Teilhard de Chardin a développé sa vision d’une humanité en voie de « planétisation[10] » (ce qui se rapproche du terme contemporain de « mondialisation », avec une connotation plus spirituelle). C'est la vision d'une humanité dont l’imaginaire, les pensées, les idées, les découvertes, en d'autres termes le psychisme ou la conscience tissent progressivement une « noosphère » de plus en plus serrée et dense, génératrice de toujours plus de conscience, et d’une conscience de plus en plus solidaire, de plus en plus planétaire. Par « noosphère », Teilhard désigne le milieu, ou la dimension, de pensée et de conscience qui, depuis le début de la vie sur Terre a progressivement évolué pour finir par envelopper et imprégner toute la biosphère, à la manière d’une autre atmosphère, faite cette fois non pas d’oxygène, mais de psychisme. Parce que l’humanité se multiplie et se répand sans cesse à la surface d’une terre limitée géographiquement, Teilhard voit les humains se resserrer les uns sur les autres, et cette densification de l’humanité équivaut pour lui à une densification de la noosphère, donc une intensification de la conscience. Cette densification progressive amène à un retournement sur elle-même de la conscience, phénomène que Teilhard appelle « le Réfléchi[11] ».

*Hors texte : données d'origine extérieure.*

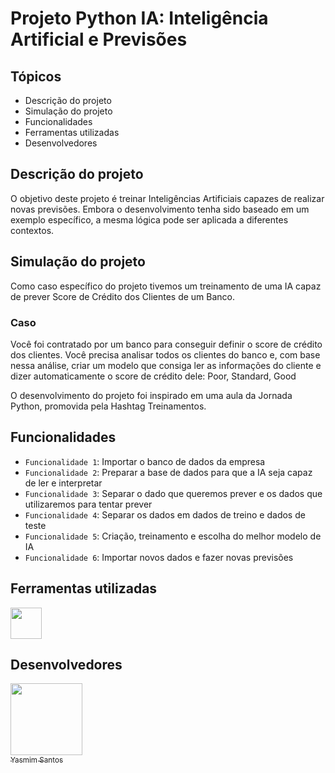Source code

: ﻿# Projeto Python IA: Inteligência Artificial e Previsões

 ## Tópicos
 - Descrição do projeto
 - Simulação do projeto
 - Funcionalidades
 - Ferramentas utilizadas
 - Desenvolvedores

## Descrição do projeto
O objetivo deste projeto é treinar Inteligências Artificiais capazes de realizar novas previsões. Embora o desenvolvimento tenha sido baseado em um exemplo específico, a mesma lógica pode ser aplicada a diferentes contextos.

## Simulação do projeto
Como caso específico do projeto tivemos um treinamento de uma IA capaz de prever Score de Crédito dos Clientes de um Banco.

### Caso
Você foi contratado por um banco para conseguir definir o score de crédito dos clientes. Você precisa analisar todos os clientes do banco e, com base nessa análise, criar um modelo que consiga ler as informações do cliente e dizer automaticamente o score de crédito dele: Poor, Standard, Good

O desenvolvimento do projeto foi inspirado em uma aula da Jornada Python, promovida pela Hashtag Treinamentos.

## Funcionalidades
- `Funcionalidade 1`: Importar o banco de dados da empresa
- `Funcionalidade 2`: Preparar a base de dados para que a IA seja capaz de ler e interpretar
- `Funcionalidade 3`: Separar o dado que queremos prever e os dados que utilizaremos para tentar prever
- `Funcionalidade 4`: Separar os dados em dados de treino e dados de teste
- `Funcionalidade 5`: Criação, treinamento e escolha do melhor modelo de IA
- `Funcionalidade 6`: Importar novos dados e fazer novas previsões

## Ferramentas utilizadas
<img src="https://upload.wikimedia.org/wikipedia/commons/thumb/c/c3/Python-logo-notext.svg/1200px-Python-logo-notext.svg.png" width="50" height="50">

## Desenvolvedores
[<img loading="lazy" src="https://avatars.githubusercontent.com/u/228969646?v=4" width=115><br><sub>Yasmim Santos</sub>](https://github.com/yasmimacs)
   








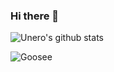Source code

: ### Hi there 👋

![Unero's github stats](https://github-readme-stats.vercel.app/api?username=unero&show_icons=true&theme=dracula)

![Goosee](https://steamcdn-a.akamaihd.net/steamcommunity/public/images/items/837470/adad5d71ee86a456be85cf18db53bc1cefc38e7e.png)

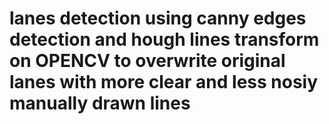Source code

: # lanes detection using canny edges detection and hough lines transform on OPENCV to overwrite original lanes with more clear and less nosiy manually drawn lines

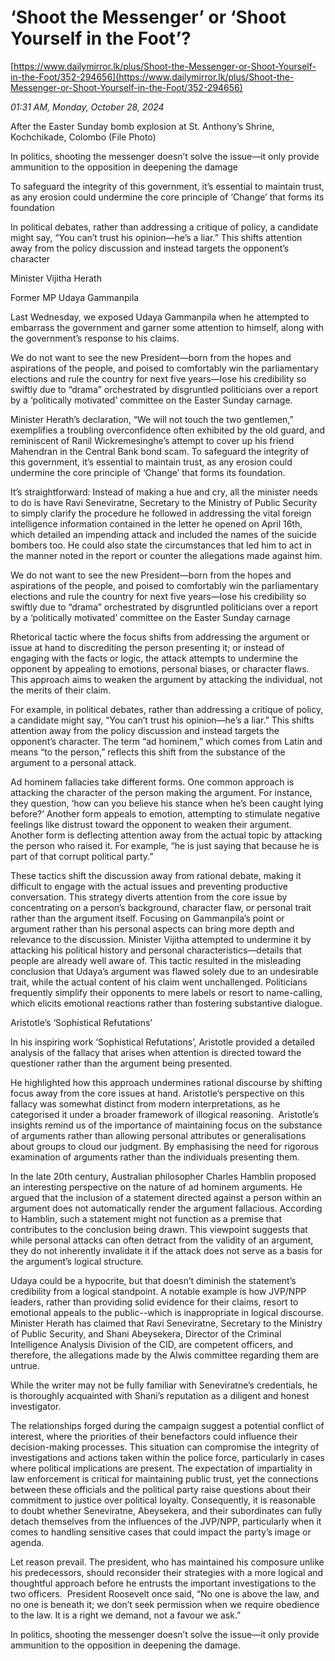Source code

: # ‘Shoot the Messenger’ or ‘Shoot Yourself in the Foot’?

[https://www.dailymirror.lk/plus/Shoot-the-Messenger-or-Shoot-Yourself-in-the-Foot/352-294656](https://www.dailymirror.lk/plus/Shoot-the-Messenger-or-Shoot-Yourself-in-the-Foot/352-294656)

*01:31 AM, Monday, October 28, 2024*

After the Easter Sunday bomb explosion at St. Anthony’s Shrine, Kochchikade, Colombo (File Photo)

In politics, shooting the messenger doesn’t solve the issue—it only provide ammunition to the opposition in deepening the damage

To safeguard the integrity of this government, it’s essential to maintain trust, as any erosion could undermine the core principle of ‘Change’ that forms its foundation

In political debates, rather than addressing a critique of policy, a candidate might say, “You can’t trust his opinion—he’s a liar.” This shifts attention away from the policy discussion and instead targets the opponent’s character

Minister Vijitha Herath

Former MP Udaya Gammanpila

Last Wednesday, we exposed Udaya Gammanpila when he attempted to embarrass the government and garner some attention to himself, along with the government’s response to his claims.

We do not want to see the new President—born from the hopes and aspirations of the people, and poised to comfortably win the parliamentary elections and rule the country for next five years—lose his credibility so swiftly due to “drama” orchestrated by disgruntled politicians over a report by a ‘politically motivated’ committee on the Easter Sunday carnage.

Minister Herath’s declaration, “We will not touch the two gentlemen,” exemplifies a troubling overconfidence often exhibited by the old guard, and reminiscent of Ranil Wickremesinghe’s attempt to cover up his friend Mahendran in the Central Bank bond scam. To safeguard the integrity of this government, it’s essential to maintain trust, as any erosion could undermine the core principle of ‘Change’ that forms its foundation.

It’s straightforward: Instead of making a hue and cry, all the minister needs to do is have Ravi Seneviratne, Secretary to the Ministry of Public Security to simply clarify the procedure he followed in addressing the vital foreign intelligence information contained in the letter he opened on April 16th, which detailed an impending attack and included the names of the suicide bombers too. He could also state the circumstances that led him to act in the manner noted in the report or counter the allegations made against him.

We do not want to see the new President—born from the hopes and aspirations of the people, and poised to comfortably win the parliamentary elections and rule the country for next five years—lose his credibility so swiftly due to “drama” orchestrated by disgruntled politicians over a report by a ‘politically motivated’ committee on the Easter Sunday carnage

Rhetorical tactic where the focus shifts from addressing the argument or issue at hand to discrediting the person presenting it; or instead of engaging with the facts or logic, the attack attempts to undermine the opponent by appealing to emotions, personal biases, or character flaws. This approach aims to weaken the argument by attacking the individual, not the merits of their claim.

For example, in political debates, rather than addressing a critique of policy, a candidate might say, “You can’t trust his opinion—he’s a liar.” This shifts attention away from the policy discussion and instead targets the opponent’s character. The term “ad hominem,” which comes from Latin and means “to the person,” reflects this shift from the substance of the argument to a personal attack.

Ad hominem fallacies take different forms. One common approach is attacking the character of the person making the argument. For instance, they question, ‘how can you believe his stance when he’s been caught lying before?’ Another form appeals to emotion, attempting to stimulate negative feelings like distrust toward the opponent to weaken their argument. Another form is deflecting attention away from the actual topic by attacking the person who raised it. For example, “he is just saying that because he is part of that corrupt political party.”

These tactics shift the discussion away from rational debate, making it difficult to engage with the actual issues and preventing productive conversation. This strategy diverts attention from the core issue by concentrating on a person’s background, character flaw, or personal trait rather than the argument itself. Focusing on Gammanpila’s point or argument rather than his personal aspects can bring more depth and relevance to the discussion. Minister Vijitha attempted to undermine it by attacking his political history and personal characteristics—details that people are already well aware of. This tactic resulted in the misleading conclusion that Udaya’s argument was flawed solely due to an undesirable trait, while the actual content of his claim went unchallenged. Politicians frequently simplify their opponents to mere labels or resort to name-calling, which elicits emotional reactions rather than fostering substantive dialogue.

Aristotle’s ‘Sophistical Refutations’

In his inspiring work ‘Sophistical Refutations’, Aristotle provided a detailed analysis of the fallacy that arises when attention is directed toward the questioner rather than the argument being presented.

He highlighted how this approach undermines rational discourse by shifting focus away from the core issues at hand. Aristotle’s perspective on this fallacy was somewhat distinct from modern interpretations, as he categorised it under a broader framework of illogical reasoning.  Aristotle’s insights remind us of the importance of maintaining focus on the substance of arguments rather than allowing personal attributes or generalisations about groups to cloud our judgment. By emphasising the need for rigorous examination of arguments rather than the individuals presenting them.

In the late 20th century, Australian philosopher Charles Hamblin proposed an interesting perspective on the nature of ad hominem arguments. He argued that the inclusion of a statement directed against a person within an argument does not automatically render the argument fallacious. According to Hamblin, such a statement might not function as a premise that contributes to the conclusion being drawn. This viewpoint suggests that while personal attacks can often detract from the validity of an argument, they do not inherently invalidate it if the attack does not serve as a basis for the argument’s logical structure.

Udaya could be a hypocrite, but that doesn’t diminish the statement’s credibility from a logical standpoint. A notable example is how JVP/NPP leaders, rather than providing solid evidence for their claims, resort to emotional appeals to the public--which is inappropriate in logical discourse. Minister Herath has claimed that Ravi Seneviratne, Secretary to the Ministry of Public Security, and Shani Abeysekera, Director of the Criminal Intelligence Analysis Division of the CID, are competent officers, and therefore, the allegations made by the Alwis committee regarding them are untrue.

While the writer may not be fully familiar with Seneviratne’s credentials, he is thoroughly acquainted with Shani’s reputation as a diligent and honest investigator.

The relationships forged during the campaign suggest a potential conflict of interest, where the priorities of their benefactors could influence their decision-making processes. This situation can compromise the integrity of investigations and actions taken within the police force, particularly in cases where political implications are present. The expectation of impartiality in law enforcement is critical for maintaining public trust, yet the connections between these officials and the political party raise questions about their commitment to justice over political loyalty. Consequently, it is reasonable to doubt whether Seneviratne, Abeysekera, and their subordinates can fully detach themselves from the influences of the JVP/NPP, particularly when it comes to handling sensitive cases that could impact the party’s image or agenda.

Let reason prevail. The president, who has maintained his composure unlike his predecessors, should reconsider their strategies with a more logical and thoughtful approach before he entrusts the important investigations to the two officers.  President Roosevelt once said, “No one is above the law, and no one is beneath it; we don’t seek permission when we require obedience to the law. It is a right we demand, not a favour we ask.”

In politics, shooting the messenger doesn’t solve the issue—it only provide ammunition to the opposition in deepening the damage.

La noosphère se juxtapose à la lithosphère (la masse inerte), à la biosphère (la masse vivante des procaryotes), à l'écosphère (la masse vivante des eucaryotes), et à la sociosphère (ensemble des relations humaines et/ou écologiques). Englobant l'ensemble de l'activité intellectuelle de la Terre, il s'agit d'une sorte de « conscience collective de l'humanité » qui regroupe toutes les activités cérébrales et mécaniques de mémorisation et de traitement de l'information[12].

À partir du milieu du XXe siècle, les géographes commencent à considérer les éléments culturels et immatériels en plus des réalités matérielles. Pierre Deffontaines écrit ainsi que « le plus grand événement dans l’histoire géographique de la Terre, ce n’est pas tel plissement de montagne, tel déplacement de mer, telle modification de climat, c’est l’apparition avec l’humain d’une sorte de sphère spéciale, plus extraordinaire que la pyrosphère, l’hydrosphère, l’atmosphère ou même la biosphère ; ce qu’on pourrait appeler la sphère pensante, que le R. P. Teilhard de Chardin a appelé la « noosphère », enveloppe immatérielle sans doute, qui cependant s’inscrit matériellement dans le paysage[13] ».

Le système politique et social qui résulterait de la noosphère a été désigné sous le nom de noocratie.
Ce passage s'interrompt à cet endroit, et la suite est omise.